Murray Laurence - who presumably means well, but when is that enough? - discusses four decades of his travels in India in his new book, Subcontinental Drift. Laurence is an Australian geography teacher who fell in love with India on his first visit in the 1970s and has returned to the country frequently since.
Only this is less a travel memoir than a rehash of the idiosyncrasies and eccentricities that are uniquely Indian, but ones that, to any sensitive native (is one even allowed to use the term "patriot" in these fraught times?), are more items for consternation than humour. Autorickshaw drivers fleece customers, especially foreigners, yes. People are eager to please, sometimes to bathetic effects, true. Less problematically, many of us use the present continuous tense in English when we should use the simple present. All issues indeed, but haven't we read and heard and come across them in travel memoirs too often to merit any fresh interest?

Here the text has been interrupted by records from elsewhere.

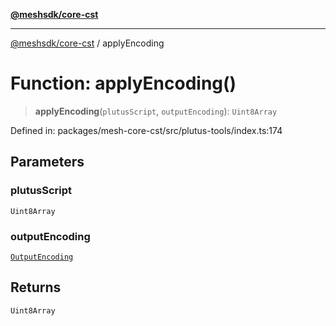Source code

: [**@meshsdk/core-cst**](../README.md)

***

[@meshsdk/core-cst](../globals.md) / applyEncoding

# Function: applyEncoding()

> **applyEncoding**(`plutusScript`, `outputEncoding`): `Uint8Array`

Defined in: packages/mesh-core-cst/src/plutus-tools/index.ts:174

## Parameters

### plutusScript

`Uint8Array`

### outputEncoding

[`OutputEncoding`](../type-aliases/OutputEncoding.md)

## Returns

`Uint8Array`
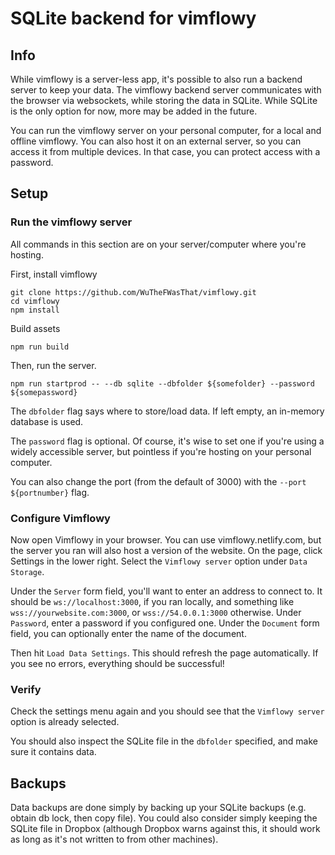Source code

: # SQLite backend for vimflowy

## Info

While vimflowy is a server-less app, it's possible to also run a backend server to keep your data.
The vimflowy backend server communicates with the browser via websockets, while storing the data in SQLite.
While SQLite is the only option for now, more may be added in the future.

You can run the vimflowy server on your personal computer, for a local and offline vimflowy.
You can also host it on an external server, so you can access it from multiple devices.  In that case, you can protect access with a password.

## Setup

### Run the vimflowy server

All commands in this section are on your server/computer where you're hosting.

First, install vimflowy

    git clone https://github.com/WuTheFWasThat/vimflowy.git
    cd vimflowy
    npm install

Build assets

    npm run build

Then, run the server.

    npm run startprod -- --db sqlite --dbfolder ${somefolder} --password ${somepassword}

The `dbfolder` flag says where to store/load data.  If left empty, an in-memory database is used.

The `password` flag is optional.  Of course, it's wise to set one if you're using a widely accessible server, but pointless if you're hosting on your personal computer.

You can also change the port (from the default of 3000) with the `--port ${portnumber}` flag.

### Configure Vimflowy

Now open Vimflowy in your browser.
You can use vimflowy.netlify.com, but the server you ran will also host a version of the website.
On the page, click Settings in the lower right.
Select the `Vimflowy server` option under `Data Storage`.

Under the `Server` form field, you'll want to enter an address to connect to.  It should be `ws://localhost:3000`, if you ran locally, and something like `wss://yourwebsite.com:3000`, or `wss://54.0.0.1:3000` otherwise.
Under `Password`, enter a password if you configured one.
Under the `Document` form field, you can optionally enter the name of the document.

Then hit `Load Data Settings`.
This should refresh the page automatically.
If you see no errors, everything should be successful!

### Verify

Check the settings menu again and you should see that the `Vimflowy server` option is already selected.

You should also inspect the SQLite file in the `dbfolder` specified, and make sure it contains data.

## Backups

Data backups are done simply by backing up your SQLite backups (e.g. obtain db lock, then copy file).
You could also consider simply keeping the SQLite file in Dropbox (although Dropbox warns against this, it should work as long as it's not written to from other machines).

The story begins in 1974, as Laurence and his then girlfriend and future wife Maureen arrive in Mumbai (then Bombay) from Nepal and are immediately caught up in the mad rush of a city that, even in the 1970s, was too crowded for an Australian. What follows is a mind-numbingly predictable journey across towns and cities on sundry trains that halt at rickety stations teeming with unwashed coolies and underage tea sellers.
Laurence name-checks the major tourist spots and interesting locales on any backpacker's itinerary: Jodhpur, Mahabalipuram, Varanasi, Chittor. But he offers little insight into these places. There are pages upon pages of conversations where nothing happens, save a plethora of opportunities for Laurence to flash his wit at the Indian tendency to shoot the breeze. In Puri, for example, he gets into a conversation with a "cow reader" who is keen to sell his services to Laurence. The "cow reader"promptly produces testimonials from satisfied customers, such as the man who was cured of shingles by the cow. It turns out the "cow reader" is really peddling cow urine, which Laurence gladly offers to an onlooker who proceeds to gulp it down with relish.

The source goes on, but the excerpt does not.